§ **How to complete this task**: Across the entries below, work out how many lines contain "name". Please give the number only.

§ **Provided information**:
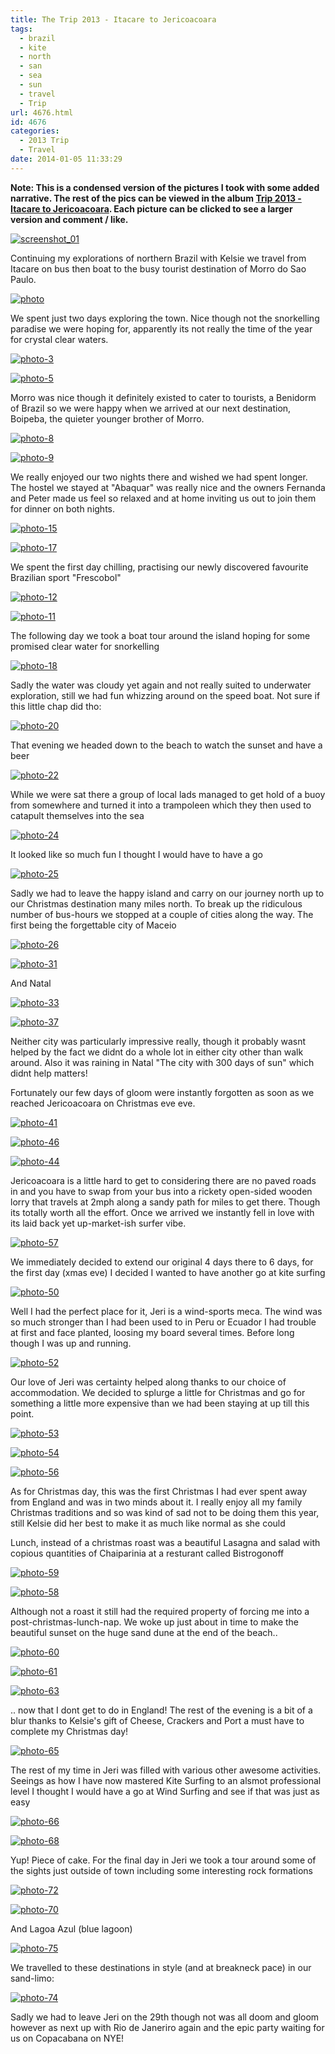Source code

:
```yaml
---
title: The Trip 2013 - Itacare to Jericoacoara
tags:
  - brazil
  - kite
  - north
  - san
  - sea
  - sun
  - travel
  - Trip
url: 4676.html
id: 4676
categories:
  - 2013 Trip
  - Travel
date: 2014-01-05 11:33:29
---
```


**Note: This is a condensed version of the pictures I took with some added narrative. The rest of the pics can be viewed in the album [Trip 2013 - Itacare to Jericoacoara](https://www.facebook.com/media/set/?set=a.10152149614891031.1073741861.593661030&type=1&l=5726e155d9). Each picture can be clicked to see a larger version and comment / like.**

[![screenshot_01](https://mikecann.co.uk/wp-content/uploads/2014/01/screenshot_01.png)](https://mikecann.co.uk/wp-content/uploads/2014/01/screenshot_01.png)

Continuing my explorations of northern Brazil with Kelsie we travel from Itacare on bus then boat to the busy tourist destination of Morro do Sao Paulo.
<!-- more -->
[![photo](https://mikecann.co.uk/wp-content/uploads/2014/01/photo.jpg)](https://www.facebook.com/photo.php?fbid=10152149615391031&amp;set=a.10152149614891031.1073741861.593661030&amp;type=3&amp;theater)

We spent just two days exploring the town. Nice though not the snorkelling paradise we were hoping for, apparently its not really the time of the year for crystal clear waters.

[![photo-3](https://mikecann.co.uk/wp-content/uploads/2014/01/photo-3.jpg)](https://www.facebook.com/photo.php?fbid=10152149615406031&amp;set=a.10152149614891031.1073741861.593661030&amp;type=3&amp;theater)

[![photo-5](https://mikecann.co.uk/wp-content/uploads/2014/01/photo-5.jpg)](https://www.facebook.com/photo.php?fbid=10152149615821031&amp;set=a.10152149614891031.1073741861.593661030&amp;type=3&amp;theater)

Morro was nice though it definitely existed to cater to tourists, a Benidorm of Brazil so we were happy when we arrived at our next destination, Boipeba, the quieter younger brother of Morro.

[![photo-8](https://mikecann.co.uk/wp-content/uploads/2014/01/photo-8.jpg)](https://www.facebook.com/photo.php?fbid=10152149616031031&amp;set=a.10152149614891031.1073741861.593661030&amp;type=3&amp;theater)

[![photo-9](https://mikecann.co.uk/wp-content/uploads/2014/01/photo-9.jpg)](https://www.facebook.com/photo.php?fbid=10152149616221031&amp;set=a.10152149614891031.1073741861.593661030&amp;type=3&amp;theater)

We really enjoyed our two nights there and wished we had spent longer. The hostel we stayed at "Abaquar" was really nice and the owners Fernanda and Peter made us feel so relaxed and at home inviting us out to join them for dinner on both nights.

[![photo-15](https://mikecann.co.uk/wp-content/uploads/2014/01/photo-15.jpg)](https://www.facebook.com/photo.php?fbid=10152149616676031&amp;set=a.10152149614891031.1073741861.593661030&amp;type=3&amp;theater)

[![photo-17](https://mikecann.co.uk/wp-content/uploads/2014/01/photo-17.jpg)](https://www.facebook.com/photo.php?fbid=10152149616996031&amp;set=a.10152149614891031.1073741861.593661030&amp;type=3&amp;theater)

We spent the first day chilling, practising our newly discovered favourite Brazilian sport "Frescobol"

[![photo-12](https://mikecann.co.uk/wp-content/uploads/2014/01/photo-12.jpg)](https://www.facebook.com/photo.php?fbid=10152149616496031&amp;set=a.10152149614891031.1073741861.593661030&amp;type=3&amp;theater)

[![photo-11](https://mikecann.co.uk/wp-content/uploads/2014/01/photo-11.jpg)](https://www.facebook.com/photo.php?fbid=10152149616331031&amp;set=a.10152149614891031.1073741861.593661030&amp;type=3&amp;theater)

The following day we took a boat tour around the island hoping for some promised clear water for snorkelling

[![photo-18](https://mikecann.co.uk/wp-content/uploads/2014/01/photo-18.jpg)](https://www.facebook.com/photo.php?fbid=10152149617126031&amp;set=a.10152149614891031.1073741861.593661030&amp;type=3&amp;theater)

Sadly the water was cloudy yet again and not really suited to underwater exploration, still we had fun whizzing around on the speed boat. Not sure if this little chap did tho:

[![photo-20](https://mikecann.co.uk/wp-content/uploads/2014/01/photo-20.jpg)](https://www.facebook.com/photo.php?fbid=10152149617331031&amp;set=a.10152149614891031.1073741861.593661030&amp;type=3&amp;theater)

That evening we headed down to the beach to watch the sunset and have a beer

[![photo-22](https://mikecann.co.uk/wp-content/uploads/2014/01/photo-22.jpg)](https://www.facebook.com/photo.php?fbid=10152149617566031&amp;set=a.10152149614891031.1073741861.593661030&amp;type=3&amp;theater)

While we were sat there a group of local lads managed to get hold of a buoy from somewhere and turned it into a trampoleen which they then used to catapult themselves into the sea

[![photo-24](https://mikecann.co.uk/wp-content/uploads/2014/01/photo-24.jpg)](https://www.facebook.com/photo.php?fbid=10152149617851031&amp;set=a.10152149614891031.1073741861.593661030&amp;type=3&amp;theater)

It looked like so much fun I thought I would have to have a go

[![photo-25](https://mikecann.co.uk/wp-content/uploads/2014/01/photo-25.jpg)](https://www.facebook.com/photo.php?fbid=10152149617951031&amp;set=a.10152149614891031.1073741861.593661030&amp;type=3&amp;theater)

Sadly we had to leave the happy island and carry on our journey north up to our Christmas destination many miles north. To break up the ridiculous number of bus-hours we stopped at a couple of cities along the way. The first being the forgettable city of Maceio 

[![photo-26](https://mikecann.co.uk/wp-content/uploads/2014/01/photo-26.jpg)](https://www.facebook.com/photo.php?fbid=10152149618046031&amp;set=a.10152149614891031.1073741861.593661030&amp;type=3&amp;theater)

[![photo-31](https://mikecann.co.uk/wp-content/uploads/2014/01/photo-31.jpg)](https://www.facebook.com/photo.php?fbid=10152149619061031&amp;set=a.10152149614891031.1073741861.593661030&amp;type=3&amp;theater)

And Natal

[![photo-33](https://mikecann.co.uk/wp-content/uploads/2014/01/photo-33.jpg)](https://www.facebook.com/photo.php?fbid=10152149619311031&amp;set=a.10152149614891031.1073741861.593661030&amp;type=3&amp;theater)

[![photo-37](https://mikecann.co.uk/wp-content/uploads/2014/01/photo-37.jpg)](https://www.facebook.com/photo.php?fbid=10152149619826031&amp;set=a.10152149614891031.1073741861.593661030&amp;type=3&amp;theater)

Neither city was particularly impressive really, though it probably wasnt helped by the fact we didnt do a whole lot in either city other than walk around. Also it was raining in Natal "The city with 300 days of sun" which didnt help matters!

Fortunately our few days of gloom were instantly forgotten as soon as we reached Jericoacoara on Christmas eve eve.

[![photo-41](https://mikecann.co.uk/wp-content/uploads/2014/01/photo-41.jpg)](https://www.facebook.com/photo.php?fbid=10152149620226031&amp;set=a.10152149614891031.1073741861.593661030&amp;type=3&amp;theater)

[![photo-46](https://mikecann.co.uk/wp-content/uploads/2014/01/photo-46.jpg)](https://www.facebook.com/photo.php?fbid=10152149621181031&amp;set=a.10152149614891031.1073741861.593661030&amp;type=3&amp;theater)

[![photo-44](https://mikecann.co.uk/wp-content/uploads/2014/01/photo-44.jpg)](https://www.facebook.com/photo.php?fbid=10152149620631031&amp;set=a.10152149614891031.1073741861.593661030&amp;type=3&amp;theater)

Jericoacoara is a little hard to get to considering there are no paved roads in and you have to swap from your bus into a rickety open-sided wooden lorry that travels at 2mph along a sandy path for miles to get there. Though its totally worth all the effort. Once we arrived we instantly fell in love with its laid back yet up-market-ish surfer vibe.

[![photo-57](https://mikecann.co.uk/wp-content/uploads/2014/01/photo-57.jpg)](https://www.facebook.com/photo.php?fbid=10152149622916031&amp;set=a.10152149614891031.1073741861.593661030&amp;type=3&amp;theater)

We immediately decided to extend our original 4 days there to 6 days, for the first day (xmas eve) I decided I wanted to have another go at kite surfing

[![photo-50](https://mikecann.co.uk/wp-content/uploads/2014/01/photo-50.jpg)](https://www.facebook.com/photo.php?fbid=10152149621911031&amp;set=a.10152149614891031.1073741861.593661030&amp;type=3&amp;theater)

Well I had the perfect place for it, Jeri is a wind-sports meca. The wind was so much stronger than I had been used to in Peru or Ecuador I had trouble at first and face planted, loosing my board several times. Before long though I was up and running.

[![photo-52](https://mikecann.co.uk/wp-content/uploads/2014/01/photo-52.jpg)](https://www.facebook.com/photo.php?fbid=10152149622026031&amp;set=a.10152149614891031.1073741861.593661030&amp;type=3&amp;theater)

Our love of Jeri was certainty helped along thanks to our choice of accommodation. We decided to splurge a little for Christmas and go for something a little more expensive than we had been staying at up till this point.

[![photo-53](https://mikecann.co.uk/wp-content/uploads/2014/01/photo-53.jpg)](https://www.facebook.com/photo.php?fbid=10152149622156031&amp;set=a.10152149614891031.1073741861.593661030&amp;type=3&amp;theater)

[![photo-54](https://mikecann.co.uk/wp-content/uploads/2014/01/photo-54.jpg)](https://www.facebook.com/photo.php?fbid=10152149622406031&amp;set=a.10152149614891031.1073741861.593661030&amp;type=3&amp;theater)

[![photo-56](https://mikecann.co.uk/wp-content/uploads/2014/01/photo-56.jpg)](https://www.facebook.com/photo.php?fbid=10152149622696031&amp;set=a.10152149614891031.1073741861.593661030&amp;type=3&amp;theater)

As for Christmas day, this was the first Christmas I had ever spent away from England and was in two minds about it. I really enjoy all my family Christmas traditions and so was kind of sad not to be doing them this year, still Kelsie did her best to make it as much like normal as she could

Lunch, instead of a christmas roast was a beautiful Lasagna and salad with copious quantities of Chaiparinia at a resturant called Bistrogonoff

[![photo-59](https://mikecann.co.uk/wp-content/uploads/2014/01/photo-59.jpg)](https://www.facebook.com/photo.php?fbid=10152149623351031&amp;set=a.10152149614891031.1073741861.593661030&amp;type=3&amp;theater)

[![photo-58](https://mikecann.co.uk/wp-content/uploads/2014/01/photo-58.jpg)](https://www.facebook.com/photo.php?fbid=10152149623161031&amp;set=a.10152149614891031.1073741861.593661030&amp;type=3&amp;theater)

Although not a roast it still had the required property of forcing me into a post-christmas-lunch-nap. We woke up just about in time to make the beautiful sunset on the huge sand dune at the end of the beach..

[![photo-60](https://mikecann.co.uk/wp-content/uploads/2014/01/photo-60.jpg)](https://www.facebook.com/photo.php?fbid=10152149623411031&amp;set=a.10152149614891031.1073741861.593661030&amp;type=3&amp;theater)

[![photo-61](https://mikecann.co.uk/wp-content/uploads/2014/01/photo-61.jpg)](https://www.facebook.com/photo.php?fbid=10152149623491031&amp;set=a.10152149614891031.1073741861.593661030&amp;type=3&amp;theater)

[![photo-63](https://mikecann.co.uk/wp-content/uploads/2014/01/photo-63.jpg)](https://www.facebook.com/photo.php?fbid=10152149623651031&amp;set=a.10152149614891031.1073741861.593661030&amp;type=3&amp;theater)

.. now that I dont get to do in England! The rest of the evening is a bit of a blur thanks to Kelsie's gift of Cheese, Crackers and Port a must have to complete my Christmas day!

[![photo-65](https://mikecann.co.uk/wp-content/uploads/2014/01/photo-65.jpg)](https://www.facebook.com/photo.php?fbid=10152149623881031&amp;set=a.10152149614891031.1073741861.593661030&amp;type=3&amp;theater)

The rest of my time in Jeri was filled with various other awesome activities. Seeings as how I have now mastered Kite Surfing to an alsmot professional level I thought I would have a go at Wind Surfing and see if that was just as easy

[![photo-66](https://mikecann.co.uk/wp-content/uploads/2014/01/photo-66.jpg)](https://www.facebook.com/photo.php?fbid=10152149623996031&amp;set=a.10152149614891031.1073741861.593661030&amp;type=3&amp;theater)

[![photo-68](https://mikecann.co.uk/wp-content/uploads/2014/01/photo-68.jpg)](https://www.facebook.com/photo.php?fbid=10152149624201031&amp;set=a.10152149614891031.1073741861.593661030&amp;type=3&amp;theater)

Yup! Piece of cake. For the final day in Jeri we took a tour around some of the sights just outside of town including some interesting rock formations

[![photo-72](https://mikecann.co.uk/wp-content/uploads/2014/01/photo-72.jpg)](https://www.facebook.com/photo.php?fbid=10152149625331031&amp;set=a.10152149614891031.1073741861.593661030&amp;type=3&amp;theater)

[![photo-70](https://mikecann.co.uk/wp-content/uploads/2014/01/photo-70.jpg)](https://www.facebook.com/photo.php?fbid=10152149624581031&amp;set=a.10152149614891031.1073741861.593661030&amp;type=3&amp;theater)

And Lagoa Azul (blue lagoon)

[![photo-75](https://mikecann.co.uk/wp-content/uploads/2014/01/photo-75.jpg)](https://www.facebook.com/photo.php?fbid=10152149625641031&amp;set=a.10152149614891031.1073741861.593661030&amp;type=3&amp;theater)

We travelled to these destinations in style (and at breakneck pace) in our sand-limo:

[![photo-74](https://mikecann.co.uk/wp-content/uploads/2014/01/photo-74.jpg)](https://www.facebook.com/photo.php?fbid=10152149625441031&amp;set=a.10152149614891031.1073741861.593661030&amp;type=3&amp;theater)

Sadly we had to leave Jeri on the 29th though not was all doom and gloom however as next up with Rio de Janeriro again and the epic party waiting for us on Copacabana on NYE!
* * *
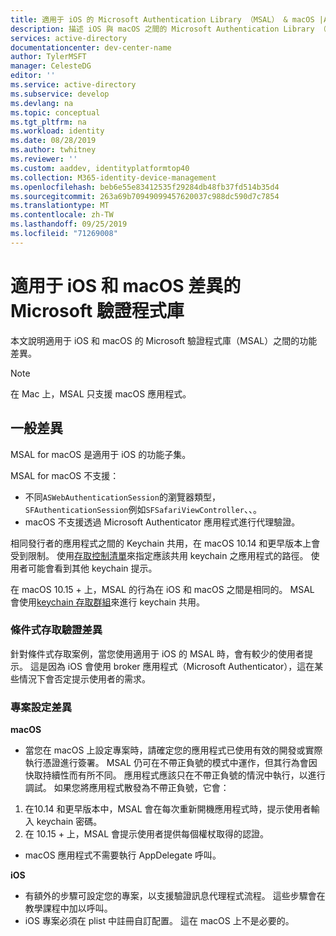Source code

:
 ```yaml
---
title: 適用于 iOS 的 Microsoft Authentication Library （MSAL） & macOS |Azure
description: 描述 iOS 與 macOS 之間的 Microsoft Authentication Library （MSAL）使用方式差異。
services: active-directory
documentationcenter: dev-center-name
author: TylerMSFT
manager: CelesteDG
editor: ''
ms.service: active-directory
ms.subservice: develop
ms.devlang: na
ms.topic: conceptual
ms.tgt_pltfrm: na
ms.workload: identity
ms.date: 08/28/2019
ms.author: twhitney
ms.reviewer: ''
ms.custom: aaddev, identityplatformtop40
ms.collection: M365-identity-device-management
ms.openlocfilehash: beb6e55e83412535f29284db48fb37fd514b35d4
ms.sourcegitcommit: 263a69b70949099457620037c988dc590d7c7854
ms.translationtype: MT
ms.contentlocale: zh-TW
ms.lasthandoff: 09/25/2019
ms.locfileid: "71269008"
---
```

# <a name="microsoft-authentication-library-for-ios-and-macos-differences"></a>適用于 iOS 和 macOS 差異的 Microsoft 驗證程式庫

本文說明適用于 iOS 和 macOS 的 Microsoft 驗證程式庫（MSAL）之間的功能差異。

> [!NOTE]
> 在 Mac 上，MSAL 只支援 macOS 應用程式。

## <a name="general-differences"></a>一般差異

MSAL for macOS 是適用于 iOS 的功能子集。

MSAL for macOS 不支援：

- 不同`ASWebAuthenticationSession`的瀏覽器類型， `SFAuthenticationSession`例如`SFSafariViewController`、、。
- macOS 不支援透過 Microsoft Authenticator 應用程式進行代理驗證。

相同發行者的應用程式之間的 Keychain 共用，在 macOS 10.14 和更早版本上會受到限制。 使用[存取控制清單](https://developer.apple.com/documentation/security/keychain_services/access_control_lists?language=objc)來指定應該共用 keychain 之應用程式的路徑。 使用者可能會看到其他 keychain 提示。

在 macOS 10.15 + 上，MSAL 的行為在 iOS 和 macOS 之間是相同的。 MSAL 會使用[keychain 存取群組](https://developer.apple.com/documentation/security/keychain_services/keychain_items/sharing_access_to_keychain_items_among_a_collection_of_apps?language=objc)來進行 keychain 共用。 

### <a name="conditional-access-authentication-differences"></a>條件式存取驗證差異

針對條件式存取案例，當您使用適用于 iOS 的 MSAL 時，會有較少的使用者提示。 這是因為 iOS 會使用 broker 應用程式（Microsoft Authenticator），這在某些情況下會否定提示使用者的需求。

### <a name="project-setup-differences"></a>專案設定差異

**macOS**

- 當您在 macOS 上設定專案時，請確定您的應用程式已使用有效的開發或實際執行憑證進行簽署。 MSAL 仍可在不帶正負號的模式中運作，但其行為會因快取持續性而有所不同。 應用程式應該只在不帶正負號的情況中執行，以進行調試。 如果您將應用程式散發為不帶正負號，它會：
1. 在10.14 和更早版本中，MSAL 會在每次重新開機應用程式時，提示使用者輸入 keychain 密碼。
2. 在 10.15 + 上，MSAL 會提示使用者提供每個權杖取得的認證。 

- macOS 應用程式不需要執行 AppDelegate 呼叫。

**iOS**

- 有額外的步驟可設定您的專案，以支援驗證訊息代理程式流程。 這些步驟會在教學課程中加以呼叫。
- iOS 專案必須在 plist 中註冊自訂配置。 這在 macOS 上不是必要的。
==
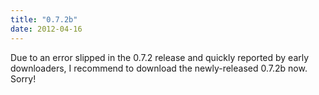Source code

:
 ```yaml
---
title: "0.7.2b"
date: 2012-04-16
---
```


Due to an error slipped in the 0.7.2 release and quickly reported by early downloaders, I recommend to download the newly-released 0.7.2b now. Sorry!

§ **Answer to this task**: 5